How do people build up visual memory representations from sensory evidence? Revisiting two classic models of choice

We make choices in virtually every real-world and laboratory task. For example, we decide which cereal we prefer in a supermarket, which color a word is in a Stroop task, or which item is ‘old’ in a forced-choice memory study. Because decision processes are ubiquitous, there is great value in determining the type of quantitative model that best captures them. To this end, we examine the generalizability of two prominent probabilistic models of choice. The first is a Gaussian signal detection model, which is based on classic Signal Detection Theory (e.g., Wixted, 2020) and Thurstone’s law of comparative judgment (Thurstone, 1927). The second is the normalized exponential model, commonly known as the softmax function (e.g., Bridle, 1990), which is based on Luce’s Choice Axiom (LCA) (Luce, 1959) and the ratio of strengths formula (Bradley & Terry, 1952) (for extensive taxonomy of these models see: Townsend & Landon, 1983).

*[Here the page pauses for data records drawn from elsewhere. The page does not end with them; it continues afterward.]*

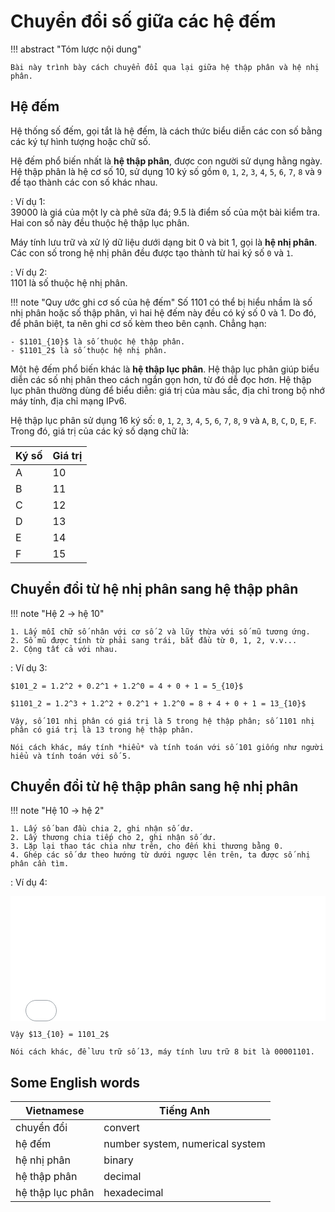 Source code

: # Chuyển đổi số giữa các hệ đếm

!!! abstract "Tóm lược nội dung"

    Bài này trình bày cách chuyển đổi qua lại giữa hệ thập phân và hệ nhị phân. 

## Hệ đếm

Hệ thống số đếm, gọi tắt là hệ đếm, là cách thức biểu diễn các con số bằng các ký tự hình tượng hoặc chữ số.  

Hệ đếm phổ biến nhất là **hệ thập phân**, được con người sử dụng hằng ngày. Hệ thập phân là hệ cơ số 10, sử dụng 10 ký số gồm `0`, `1`, `2`, `3`, `4`, `5`, `6`, `7`, `8` và `9` để tạo thành các con số khác nhau.  

:   Ví dụ 1:  
    39000 là giá của một ly cà phê sữa đá; 9.5 là điểm số của một bài kiểm tra. Hai con số này đều thuộc hệ thập lục phân.  

Máy tính lưu trữ và xử lý dữ liệu dưới dạng bit 0 và bit 1, gọi là **hệ nhị phân**. Các con số trong hệ nhị phân đều được tạo thành từ hai ký số `0` và `1`.  

:   Ví dụ 2:  
    1101 là số thuộc hệ nhị phân.  

!!! note "Quy ước ghi cơ số của hệ đếm"
    Số 1101 có thể bị hiểu nhầm là số nhị phân hoặc số thập phân, vì hai hệ đếm này đều có ký số 0 và 1. Do đó, để phân biệt, ta nên ghi cơ số kèm theo bên cạnh. Chẳng hạn:  

    - $1101_{10}$ là số thuộc hệ thập phân.  
    - $1101_2$ là số thuộc hệ nhị phân.

Một hệ đếm phổ biến khác là **hệ thập lục phân**. Hệ thập lục phân giúp biểu diễn các số nhị phân theo cách ngắn gọn hơn, từ đó dễ đọc hơn. Hệ thập lục phân thường dùng để biểu diễn: giá trị của màu sắc, địa chỉ trong bộ nhớ máy tính, địa chỉ mạng IPv6.  

Hệ thập lục phân sử dụng 16 ký số: `0`, `1`, `2`, `3`, `4`, `5`, `6`, `7`, `8`, `9` và `A`, `B`, `C`, `D`, `E`, `F`. Trong đó, giá trị của các ký số dạng chữ là:  

| Ký số | Giá trị |
| --- | --- |
| A | 10 |
| B | 11 |
| C | 12 |
| D | 13 |
| E | 14 |
| F | 15 |

## Chuyển đổi từ hệ nhị phân sang hệ thập phân

!!! note "Hệ 2 → hệ 10"

    1. Lấy mỗi chữ số nhân với cơ số 2 và lũy thừa với số mũ tương ứng.
    2. Số mũ được tính từ phải sang trái, bắt đầu từ 0, 1, 2, v.v...
    2. Cộng tất cả với nhau.

:   Ví dụ 3:

    $101_2 = 1.2^2 + 0.2^1 + 1.2^0 = 4 + 0 + 1 = 5_{10}$

    $1101_2 = 1.2^3 + 1.2^2 + 0.2^1 + 1.2^0 = 8 + 4 + 0 + 1 = 13_{10}$ 

    Vậy, số 101 nhị phân có giá trị là 5 trong hệ thập phân; số 1101 nhị phân có giá trị là 13 trong hệ thập phân.  

    Nói cách khác, máy tính *hiểu* và tính toán với số 101 giống như người hiểu và tính toán với số 5.   

## Chuyển đổi từ hệ thập phân sang hệ nhị phân

!!! note "Hệ 10 → hệ 2"

    1. Lấy số ban đầu chia 2, ghi nhận số dư.
    2. Lấy thương chia tiếp cho 2, ghi nhận số dư.
    3. Lặp lại thao tác chia như trên, cho đến khi thương bằng 0.
    4. Ghép các số dư theo hướng từ dưới ngược lên trên, ta được số nhị phân cần tìm.

:   Ví dụ 4:  
    <div>
        <iframe width="100%" height="200px" frameBorder=0 src="../convert-number-systems/dec-to-bin.html"></iframe>
    </div>

    Vậy $13_{10} = 1101_2$  

    Nói cách khác, để lưu trữ số 13, máy tính lưu trữ 8 bit là 00001101.  

## Some English words

| Vietnamese | Tiếng Anh | 
| --- | --- |
| chuyển đổi | convert |
| hệ đếm | number system, numerical system |
| hệ nhị phân | binary |
| hệ thập phân | decimal |
| hệ thập lục phân | hexadecimal |

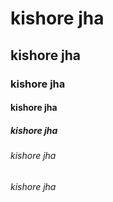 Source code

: # kishore jha 
## kishore jha
### kishore jha 
#### kishore jha
##### kishore jha 
###### kishore jha
###### kishore jha
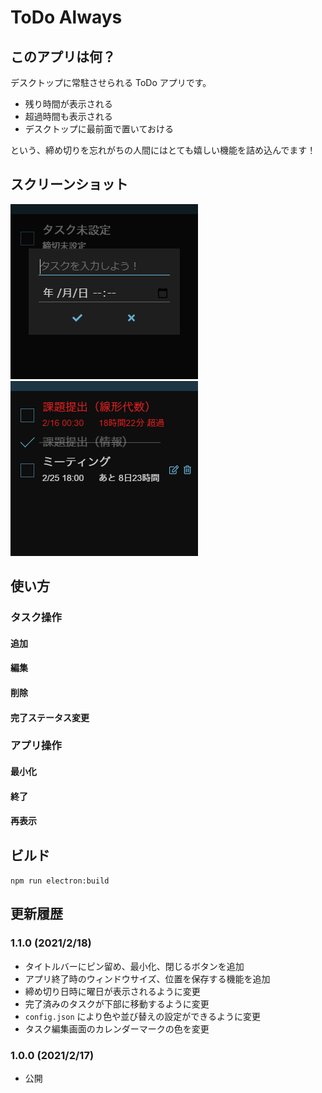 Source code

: # ToDo Always

## このアプリは何？

デスクトップに常駐させられる ToDo アプリです。

- 残り時間が表示される
- 超過時間も表示される
- デスクトップに最前面で置いておける

という、締め切りを忘れがちの人間にはとても嬉しい機能を詰め込んでます！

## スクリーンショット

![スクリーンショット](screenshot/1.png)
![スクリーンショット](screenshot/2.png)

## 使い方

### タスク操作

#### 追加

#### 編集

#### 削除

#### 完了ステータス変更

### アプリ操作

#### 最小化

#### 終了

#### 再表示

## ビルド

`npm run electron:build`

## 更新履歴

### 1.1.0 (2021/2/18)

- タイトルバーにピン留め、最小化、閉じるボタンを追加
- アプリ終了時のウィンドウサイズ、位置を保存する機能を追加
- 締め切り日時に曜日が表示されるように変更
- 完了済みのタスクが下部に移動するように変更
- `config.json` により色や並び替えの設定ができるように変更
- タスク編集画面のカレンダーマークの色を変更

### 1.0.0 (2021/2/17)

- 公開
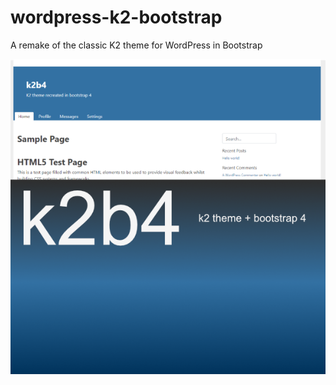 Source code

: # wordpress-k2-bootstrap
A remake of the classic K2 theme for WordPress in Bootstrap

![alt text](https://github.com/mrpatg/k2b4/blob/master/screenshot.png)
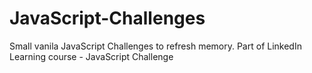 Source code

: # JavaScript-Challenges  
Small vanila JavaScript Challenges to refresh memory. 
Part of LinkedIn Learning course - JavaScript Challenge
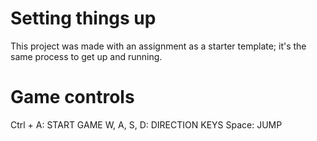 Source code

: # Setting things up

This project was made with an assignment as a starter template; it's the same process to get up and running.

# Game controls

Ctrl + A: START GAME
W, A, S, D: DIRECTION KEYS
Space: JUMP
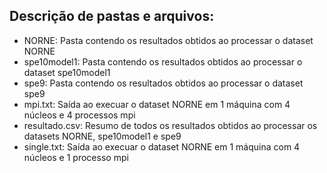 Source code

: 

## Descrição de pastas e arquivos:

* NORNE: Pasta contendo os resultados obtidos ao processar o dataset NORNE
* spe10model1: Pasta contendo os resultados obtidos ao processar o dataset spe10model1
* spe9: Pasta contendo os resultados obtidos ao processar o dataset spe9
* mpi.txt: Saída ao execuar o dataset NORNE em 1 máquina com 4 núcleos e 4 processos mpi
* resultado.csv: Resumo de todos os resultados obtidos ao processar os datasets NORNE, spe10model1 e spe9
* single.txt: Saída ao execuar o dataset NORNE em 1 máquina com 4 núcleos e 1 processo mpi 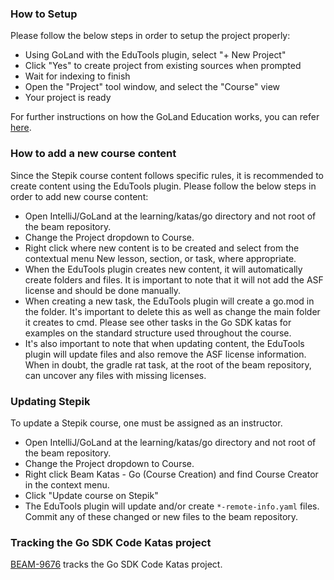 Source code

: <!--
    Licensed to the Apache Software Foundation (ASF) under one
    or more contributor license agreements.  See the NOTICE file
    distributed with this work for additional information
    regarding copyright ownership.  The ASF licenses this file
    to you under the Apache License, Version 2.0 (the
    "License"); you may not use this file except in compliance
    with the License.  You may obtain a copy of the License at

      http://www.apache.org/licenses/LICENSE-2.0

    Unless required by applicable law or agreed to in writing,
    software distributed under the License is distributed on an
    "AS IS" BASIS, WITHOUT WARRANTIES OR CONDITIONS OF ANY
    KIND, either express or implied.  See the License for the
    specific language governing permissions and limitations
    under the License.
-->

### How to Setup
Please follow the below steps in order to setup the project properly:
* Using GoLand with the EduTools plugin, select "+ New Project"
* Click "Yes" to create project from existing sources when prompted
* Wait for indexing to finish
* Open the "Project" tool window, and select the "Course" view
* Your project is ready

For further instructions on how the GoLand Education works, you can refer
[here](https://www.jetbrains.com/help/education/educator-start-guide.html?section=Go).

### How to add a new course content
Since the Stepik course content follows specific rules, it is recommended to create content using the EduTools plugin.
Please follow the below steps in order to add new course content:
* Open IntelliJ/GoLand at the learning/katas/go directory and not root of the beam repository.
* Change the Project dropdown to Course.
* Right click where new content is to be created and select from the contextual menu
New lesson, section, or task, where appropriate.
* When the EduTools plugin creates new content, it will automatically create folders and files.  It is important to 
note that it will not add the ASF license and should be done manually.
* When creating a new task, the EduTools plugin will create a go.mod in the folder.  It's important to delete this
as well as change the main folder it creates to cmd.  Please see other tasks in the Go SDK katas for examples
on the standard structure used throughout the course.
* It's also important to note that when updating content, the EduTools plugin will update files and also remove
the ASF license information.  When in doubt, the gradle rat task, at the root of the beam repository, can 
uncover any files with missing licenses.

### Updating Stepik
To update a Stepik course, one must be assigned as an instructor.
* Open IntelliJ/GoLand at the learning/katas/go directory and not root of the beam repository.
* Change the Project dropdown to Course.
* Right click Beam Katas - Go (Course Creation) and find Course Creator in the context menu.
* Click "Update course on Stepik"
* The EduTools plugin will update and/or create `*-remote-info.yaml` files.  Commit any
of these changed or new files to the beam repository.

### Tracking the Go SDK Code Katas project

[BEAM-9676](https://issues.apache.org/jira/browse/BEAM-9676) tracks the Go SDK Code Katas project.
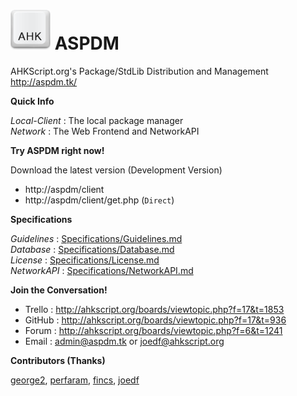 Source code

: # ![logo](Local-Client/Res/ahk.png) ASPDM
  
AHKScript.org's Package/StdLib Distribution and Management  
http://aspdm.tk/  
  
**Quick Info**  
  
_Local-Client_ : The local package manager  
_Network_ : The Web Frontend and NetworkAPI  
  
**Try ASPDM right now!**  
  
Download the latest version (Development Version)  
  
- http://aspdm/client  
- http://aspdm/client/get.php (`Direct`)  
  
**Specifications**  

_Guidelines_ : [Specifications/Guidelines.md](Specifications/Guidelines.md)  
_Database_ : [Specifications/Database.md](Specifications/Database.md)  
_License_ : [Specifications/License.md](Specifications/License.md)  
_NetworkAPI_ : [Specifications/NetworkAPI.md](Specifications/NetworkAPI.md)  
  
**Join the Conversation!**  
  
- Trello : http://ahkscript.org/boards/viewtopic.php?f=17&t=1853
- GitHub : http://ahkscript.org/boards/viewtopic.php?f=17&t=936
- Forum : http://ahkscript.org/boards/viewtopic.php?f=6&t=1241
- Email : [admin@aspdm.tk](mailto:admin@aspdm.tk) or [joedf@ahkscript.org](mailto:joedf@ahkscript.org)
  
**Contributors (Thanks)**  
  
[george2](https://github.com/george2), [perfaram](https://github.com/perfaram), [fincs](https://github.com/fincs), [joedf](https://github.com/joedf) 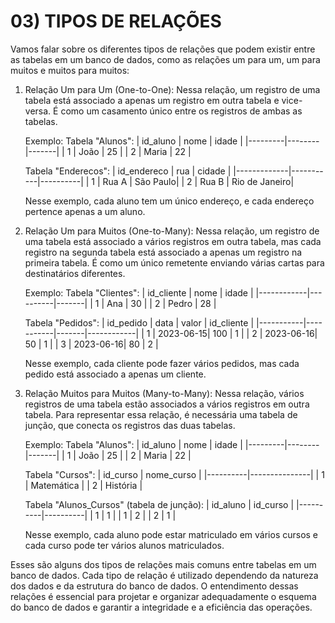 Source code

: # 03) TIPOS DE RELAÇÕES
Vamos falar sobre os diferentes tipos de relações que podem existir entre as tabelas em um banco de dados, como as relações um para um, um para muitos e muitos para muitos:

1. Relação Um para Um (One-to-One):
   Nessa relação, um registro de uma tabela está associado a apenas um registro em outra tabela e vice-versa. É como um casamento único entre os registros de ambas as tabelas.

   Exemplo:
   Tabela "Alunos":
   | id_aluno | nome   | idade |
   |---------|--------|-------|
   | 1       | João   | 25    |
   | 2       | Maria  | 22    |

   Tabela "Enderecos":
   | id_endereco | rua       | cidade   |
   |-------------|-----------|----------|
   | 1           | Rua A     | São Paulo|
   | 2           | Rua B     | Rio de Janeiro|

   Nesse exemplo, cada aluno tem um único endereço, e cada endereço pertence apenas a um aluno.

2. Relação Um para Muitos (One-to-Many):
   Nessa relação, um registro de uma tabela está associado a vários registros em outra tabela, mas cada registro na segunda tabela está associado a apenas um registro na primeira tabela. É como um único remetente enviando várias cartas para destinatários diferentes.

   Exemplo:
   Tabela "Clientes":
   | id_cliente | nome     | idade |
   |------------|----------|-------|
   | 1          | Ana      | 30    |
   | 2          | Pedro    | 28    |

   Tabela "Pedidos":
   | id_pedido | data      | valor | id_cliente |
   |-----------|-----------|-------|------------|
   | 1         | 2023-06-15| 100   | 1          |
   | 2         | 2023-06-16| 50    | 1          |
   | 3         | 2023-06-16| 80    | 2          |

   Nesse exemplo, cada cliente pode fazer vários pedidos, mas cada pedido está associado a apenas um cliente.

3. Relação Muitos para Muitos (Many-to-Many):
   Nessa relação, vários registros de uma tabela estão associados a vários registros em outra tabela. Para representar essa relação, é necessária uma tabela de junção, que conecta os registros das duas tabelas.

   Exemplo:
   Tabela "Alunos":
   | id_aluno | nome   | idade |
   |---------|--------|-------|
   | 1       | João   | 25    |
   | 2       | Maria  | 22    |

   Tabela "Cursos":
   | id_curso | nome_curso    |
   |----------|---------------|
   | 1        | Matemática    |
   | 2        | História      |

   Tabela "Alunos_Cursos" (tabela de junção):
   | id_aluno | id_curso |
   |----------|----------|
   | 1        | 1        |
   | 1        | 2        |
   | 2        | 1        |

   Nesse exemplo, cada aluno pode estar matriculado em vários cursos e cada curso pode ter vários alunos matriculados.

Esses são alguns dos tipos de relações mais comuns entre tabelas em um banco de dados. Cada tipo de relação é utilizado dependendo da natureza dos dados e da estrutura do banco de dados. O entendimento dessas relações é essencial para projetar e organizar adequadamente o esquema do banco de dados e garantir a integridade e a eficiência das operações.
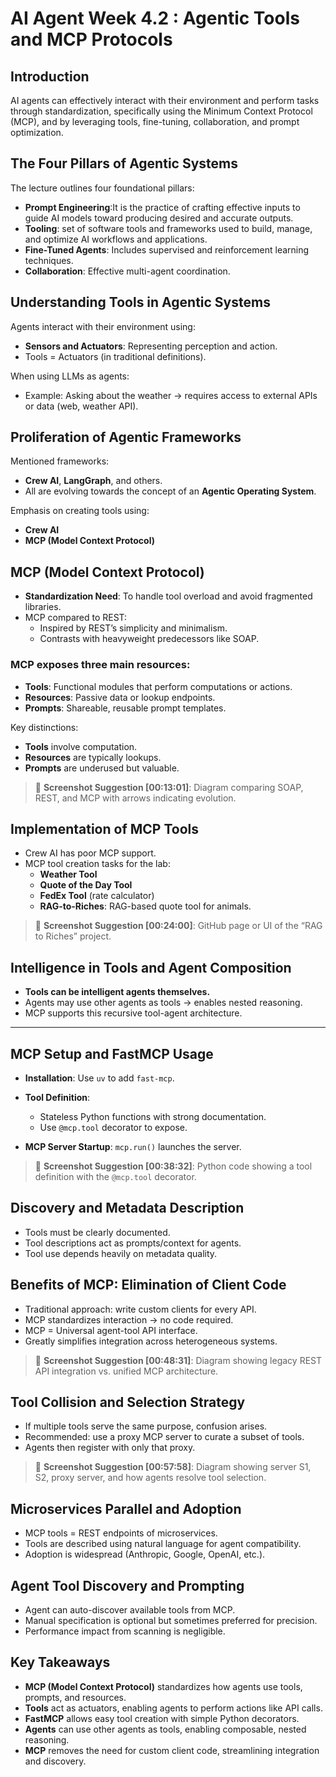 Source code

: # AI Agent Week 4.2 : Agentic Tools and MCP Protocols

## Introduction

AI agents can effectively interact with their environment and perform tasks through standardization, specifically using the Minimum Context Protocol (MCP), and by leveraging tools, fine-tuning, collaboration, and prompt optimization.

## The Four Pillars of Agentic Systems

The lecture outlines four foundational pillars:
- **Prompt Engineering**:It  is the practice of crafting effective inputs to guide AI models toward producing desired and accurate outputs.
- **Tooling**: set of software tools and frameworks used to build, manage, and optimize AI workflows and applications.
- **Fine-Tuned Agents**: Includes supervised and reinforcement learning techniques.    
- **Collaboration**: Effective multi-agent coordination.
    

## Understanding Tools in Agentic Systems

Agents interact with their environment using:
- **Sensors and Actuators**: Representing perception and action.    
- Tools = Actuators (in traditional definitions).
    
When using LLMs as agents:
- Example: Asking about the weather → requires access to external APIs or data (web, weather API).

## Proliferation of Agentic Frameworks

Mentioned frameworks:
- **Crew AI**, **LangGraph**, and others.
- All are evolving towards the concept of an **Agentic Operating System**.

Emphasis on creating tools using:
- **Crew AI**
- **MCP (Model Context Protocol)**

## MCP (Model Context Protocol)

- **Standardization Need**: To handle tool overload and avoid fragmented libraries.
- MCP compared to REST:
    - Inspired by REST’s simplicity and minimalism.
    - Contrasts with heavyweight predecessors like SOAP.
        

### MCP exposes three main resources:
- **Tools**: Functional modules that perform computations or actions.
- **Resources**: Passive data or lookup endpoints.
- **Prompts**: Shareable, reusable prompt templates.
    

Key distinctions:
- **Tools** involve computation.
- **Resources** are typically lookups.
- **Prompts** are underused but valuable.
    

> 📸 **Screenshot Suggestion [00:13:01]**: Diagram comparing SOAP, REST, and MCP with arrows indicating evolution.
## Implementation of MCP Tools
- Crew AI has poor MCP support.
- MCP tool creation tasks for the lab:
    - **Weather Tool**
    - **Quote of the Day Tool**
    - **FedEx Tool** (rate calculator)
    - **RAG-to-Riches**: RAG-based quote tool for animals.
        

> 📸 **Screenshot Suggestion [00:24:00]**: GitHub page or UI of the “RAG to Riches” project.

## Intelligence in Tools and Agent Composition

- **Tools can be intelligent agents themselves.**
- Agents may use other agents as tools → enables nested reasoning.
- MCP supports this recursive tool-agent architecture.
    

---

## MCP Setup and FastMCP Usage

- **Installation**: Use `uv` to add `fast-mcp`.
- **Tool Definition**:
    - Stateless Python functions with strong documentation.
    - Use `@mcp.tool` decorator to expose.
        
- **MCP Server Startup**: `mcp.run()` launches the server.
    

> 📸 **Screenshot Suggestion [00:38:32]**: Python code showing a tool definition with the `@mcp.tool` decorator.



## Discovery and Metadata Description

- Tools must be clearly documented. 
- Tool descriptions act as prompts/context for agents.
- Tool use depends heavily on metadata quality.
    



## Benefits of MCP: Elimination of Client Code
- Traditional approach: write custom clients for every API.
- MCP standardizes interaction → no code required.
- MCP = Universal agent-tool API interface.
- Greatly simplifies integration across heterogeneous systems.
    

> 📸 **Screenshot Suggestion [00:48:31]**: Diagram showing legacy REST API integration vs. unified MCP architecture.



## Tool Collision and Selection Strategy
- If multiple tools serve the same purpose, confusion arises.
- Recommended: use a proxy MCP server to curate a subset of tools.
- Agents then register with only that proxy.
    

> 📸 **Screenshot Suggestion [00:57:58]**: Diagram showing server S1, S2, proxy server, and how agents resolve tool selection.



## Microservices Parallel and Adoption
- MCP tools = REST endpoints of microservices.
- Tools are described using natural language for agent compatibility.
- Adoption is widespread (Anthropic, Google, OpenAI, etc.).
## Agent Tool Discovery and Prompting
- Agent can auto-discover available tools from MCP.
- Manual specification is optional but sometimes preferred for precision.
- Performance impact from scanning is negligible.

## Key Takeaways
- **MCP (Model Context Protocol)** standardizes how agents use tools, prompts, and resources.
- **Tools** act as actuators, enabling agents to perform actions like API calls.
- **FastMCP** allows easy tool creation with simple Python decorators.
- **Agents** can use other agents as tools, enabling composable, nested reasoning.
- **MCP** removes the need for custom client code, streamlining integration and discovery.
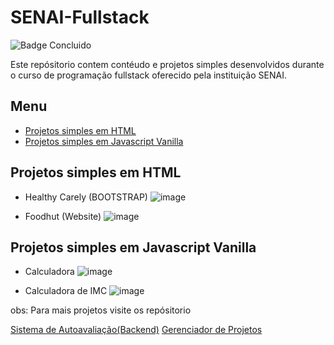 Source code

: # SENAI-Fullstack

 ![Badge Concluido](http://img.shields.io/static/v1?label=STATUS&message=CONCLUIDO&color=GREEN&style=for-the-badge)

Este repósitorio contem contéudo e projetos simples desenvolvidos durante o curso de programação fullstack oferecido pela instituição SENAI.


## Menu
- [Projetos simples em HTML](#html)
- [Projetos simples em Javascript Vanilla](#javascript)


## Projetos simples em HTML
- Healthy Carely (BOOTSTRAP)
![image](https://github.com/larissacard/SENAI-Fullstack/assets/106749260/6b79772a-1fe1-4b82-8d17-7ec3017e6066)

- Foodhut (Website)
  ![image](https://github.com/larissacard/SENAI-Fullstack/assets/106749260/00991960-0017-45a8-aa14-41e6b6e4abb6)

## Projetos simples em Javascript Vanilla

- Calculadora
![image](https://github.com/larissacard/SENAI-Fullstack/assets/106749260/c96cfe69-90ce-47aa-94a6-ae8c2d5f34da)

- Calculadora de IMC
![image](https://github.com/larissacard/SENAI-Fullstack/assets/106749260/92d2e212-61b9-477a-aa28-4ae3cc31d363)



obs: Para mais projetos visite os repósitorio

[Sistema de Autoavaliação(Backend)](https://github.com/larissacard/Sistema-de-Autoavaliacao-BackEnd)
[Gerenciador de Projetos](https://github.com/VinicciusSantos/API-NodeJs)
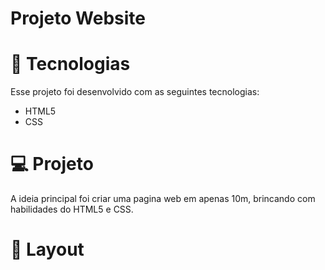 # Projeto Website

# 🚀 Tecnologias

Esse projeto foi desenvolvido com as seguintes tecnologias:

- HTML5
- CSS

# 💻 Projeto

A ideia principal foi criar uma pagina web em apenas 10m, brincando com habilidades do HTML5 e CSS. 

# 🔖 Layout
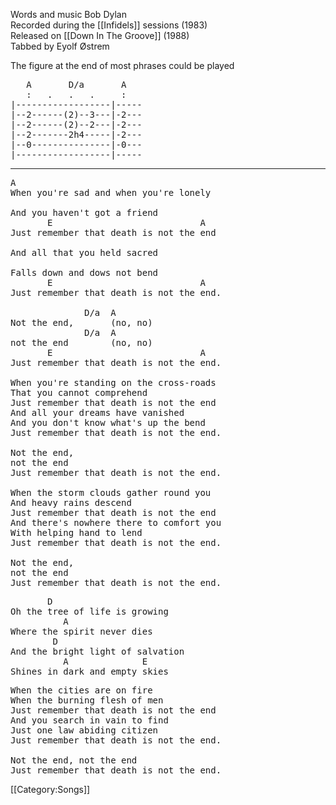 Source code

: Words and music Bob Dylan<br>
Recorded during the [[Infidels]] sessions (1983)<br>
Released on [[Down In The Groove]] (1988)<br>
Tabbed by Eyolf Østrem

The figure at the end of most phrases could be played

<pre class="tab">
   A       D/a       A
   :   .   .   .     :
|------------------|-----
|--2------(2)--3---|-2---
|--2------(2)--2---|-2---
|--2-------2h4-----|-2---
|--0---------------|-0---
|------------------|-----
</pre>

----
<pre class="verse">
A
When you're sad and when you're lonely

And you haven't got a friend
       E                            A
Just remember that death is not the end

And all that you held sacred

Falls down and dows not bend
       E                            A
Just remember that death is not the end.

              D/a  A
Not the end,       (no, no)
              D/a  A
not the end        (no, no)
       E                            A
Just remember that death is not the end.

When you're standing on the cross-roads
That you cannot comprehend
Just remember that death is not the end
And all your dreams have vanished
And you don't know what's up the bend
Just remember that death is not the end.

Not the end,
not the end
Just remember that death is not the end.

When the storm clouds gather round you
And heavy rains descend
Just remember that death is not the end
And there's nowhere there to comfort you
With helping hand to lend
Just remember that death is not the end.

Not the end,
not the end
Just remember that death is not the end.
</pre>

<pre class="bridge">
       D
Oh the tree of life is growing
          A
Where the spirit never dies
        D
And the bright light of salvation
          A              E
Shines in dark and empty skies
</pre>

<pre class="verse">
When the cities are on fire
When the burning flesh of men
Just remember that death is not the end
And you search in vain to find
Just one law abiding citizen
Just remember that death is not the end.

Not the end, not the end
Just remember that death is not the end.
</pre>

[[Category:Songs]]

In the current work, we focus on how these two models generalize across different decision-based visual memory tasks in order to better understand the types of computations people use to convert sensory evidence to memory representations to make memory-based decisions. Focusing on the generalizability of these models is key because this allows us to better isolate latent variables of interest (e.g., Navarro, 2021). For illustration, consider a standard forced-choice task in which you are shown an object that you have to remember. Subsequently, when you are tested on your memory, you are shown that object along with one or seven foil objects, where foils refer to objects you were never actually shown. In this simple forced choice task, as more foil items are added you will tend to become less accurate at choosing the object you saw because the probability of you incorrectly choosing a foil will tend to increase when more foils are present (Wickens, 2001). Importantly, if memory conditions are held constant across these decision tasks, the fidelity of your memory for the object you saw should also remain unchanged, regardless of how many foils you are shown (Swets, 1959). Thus, a key question is what decision model best allows us to assess people’s memory strength independently of the decision task we use to test it. In other words, which decision model’s parameters are invariant and best generalizes across variations in task structure that affect the decision process but not memory fidelity?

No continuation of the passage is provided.